CF 72E - Ali goes shopping

We are given a lowercase string and must find the substring that appears the largest number of times inside it. Occurrences may overlap. Among all substrings with the same maximum frequency, we choose the longest one.

CF 72E - Ali goes shopping

Rating: 1800
Tags: *special, brute force, strings
Solve time: 7m 34s
Verified: yes

Solution

Problem Understanding

We are given a lowercase string and must find the substring that appears the largest number of times inside it. Occurrences may overlap. Among all substrings with the same maximum frequency, we choose the longest one. If there is still a tie, we choose the lexicographically largest substring.

For example, in abab, the substring a appears twice and ab also appears twice. Since both have the same frequency, we prefer the longer one, so the answer becomes ab.
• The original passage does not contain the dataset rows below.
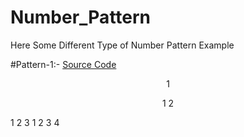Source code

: # Number_Pattern

Here Some Different Type of Number Pattern Example

#Pattern-1:- [Source Code](https://github.com/Mahendra710/Number_Pattern/blob/main/7.1-Number%20Pattern.py)   
<p align="center"> 1 </p>   
<p align="center"> 1 2   </p>
                   1 2 3  
                   1 2 3 4  
 </p>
The input size changes the entire character of the problem. The string length is at most 30, which is extremely small. A cubic or even quartic algorithm is completely fine here. The total number of substrings of a string of length n is n(n+1)/2, which is only 465 when n = 30. That means we can directly generate every substring and count how many times it occurs without worrying about performance.

The main difficulty is not efficiency but handling the tie-breaking rules correctly. A careless implementation can easily produce the wrong answer even if the frequencies are computed correctly.

One easy mistake is forgetting that overlaps are allowed. Consider:

aaaa

The substring aaa appears twice: once starting at index 0 and once at index 1. An implementation using non-overlapping matching would incorrectly count only one occurrence.

Another common mistake is handling ties incorrectly. Consider:

abab

Both a and ab appear twice. The correct answer is ab because longer substrings are preferred when frequencies match.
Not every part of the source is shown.